A Close Look At World Model Recovery In Supervised Fine-Tuned LLM Planners

2026-06-02Machine Learning

Machine LearningArtificial Intelligence
AI summary

The authors studied how large language models (LLMs), after being fine-tuned with planning examples, represent the planning problems they solve. They found that fine-tuned LLMs learn to internally recognize valid actions and some important facts about the problem states, even if their output probabilities do not always clearly show this.
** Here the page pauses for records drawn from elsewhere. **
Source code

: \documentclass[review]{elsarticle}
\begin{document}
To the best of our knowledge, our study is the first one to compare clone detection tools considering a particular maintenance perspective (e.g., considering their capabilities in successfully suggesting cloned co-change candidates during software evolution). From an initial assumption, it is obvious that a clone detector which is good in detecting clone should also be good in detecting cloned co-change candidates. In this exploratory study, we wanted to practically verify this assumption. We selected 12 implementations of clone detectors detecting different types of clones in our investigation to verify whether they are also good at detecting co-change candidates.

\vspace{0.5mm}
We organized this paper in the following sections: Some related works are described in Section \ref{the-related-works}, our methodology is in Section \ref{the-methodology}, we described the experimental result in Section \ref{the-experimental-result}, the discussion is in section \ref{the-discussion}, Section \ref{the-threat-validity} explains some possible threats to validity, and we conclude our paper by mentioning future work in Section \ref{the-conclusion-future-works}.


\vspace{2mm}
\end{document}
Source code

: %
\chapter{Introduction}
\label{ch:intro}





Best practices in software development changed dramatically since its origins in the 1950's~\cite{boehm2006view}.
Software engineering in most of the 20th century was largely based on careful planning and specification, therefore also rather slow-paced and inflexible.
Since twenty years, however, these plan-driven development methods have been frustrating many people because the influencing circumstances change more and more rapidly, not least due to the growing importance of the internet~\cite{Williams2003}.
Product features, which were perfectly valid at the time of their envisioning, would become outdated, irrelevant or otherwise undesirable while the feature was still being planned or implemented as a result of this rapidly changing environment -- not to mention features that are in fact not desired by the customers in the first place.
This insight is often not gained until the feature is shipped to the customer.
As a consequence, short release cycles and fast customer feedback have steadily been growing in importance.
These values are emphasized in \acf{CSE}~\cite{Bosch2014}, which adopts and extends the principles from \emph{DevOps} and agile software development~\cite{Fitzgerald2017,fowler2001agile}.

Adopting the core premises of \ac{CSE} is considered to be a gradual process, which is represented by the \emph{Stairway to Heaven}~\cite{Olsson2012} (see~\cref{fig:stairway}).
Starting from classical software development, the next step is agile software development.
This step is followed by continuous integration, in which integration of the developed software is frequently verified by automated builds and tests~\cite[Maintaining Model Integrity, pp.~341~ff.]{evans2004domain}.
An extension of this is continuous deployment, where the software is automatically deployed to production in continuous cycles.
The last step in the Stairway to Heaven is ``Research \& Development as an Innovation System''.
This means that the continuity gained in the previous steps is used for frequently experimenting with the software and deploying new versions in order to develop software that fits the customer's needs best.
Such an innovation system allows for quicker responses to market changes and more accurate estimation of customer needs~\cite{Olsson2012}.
They also showed that training on more diverse data helps the models better understand the underlying rules of the planning task. Overall, the authors developed methods to interpret how these models represent planning knowledge.

Large Language ModelsSupervised Fine-TuningClassical PlanningWorld ModelAction ValidityState PredicatesInterpretabilityInternal RepresentationsGenerative ModelsRandom Walk Data
Authors
Patrick Emami, Nan Qiang, Peter Graf
Abstract
Supervised fine-tuning (SFT) improves end-to-end classical planning in large language models (LLMs), but do these models also learn to represent and reason about the planning problems they are solving? Due to the relative complexity of classical planning problems and the challenge that end-to-end plan generation poses for LLMs, it has been difficult to explore this question. In our work, we devise and perform a series of interpretability experiments that holistically interrogate world model recovery by examining both internal representations and generative capabilities of fine-tuned LLMs. We find that: a) Supervised fine-tuning on valid action sequences enables LLMs to linearly encode action validity and some state predicates. b) Models that struggle to use output probabilities for classifying action validity may still learn internal representations that separate valid from invalid actions. c) Broader state space coverage during fine-tuning, such as from random walk data, yields more accurate recovery of the underlying world model. In summary, this work contributes a recipe for applying interpretability techniques to planning LLMs and generates insights that shed light on open questions about how knowledge is represented in LLMs.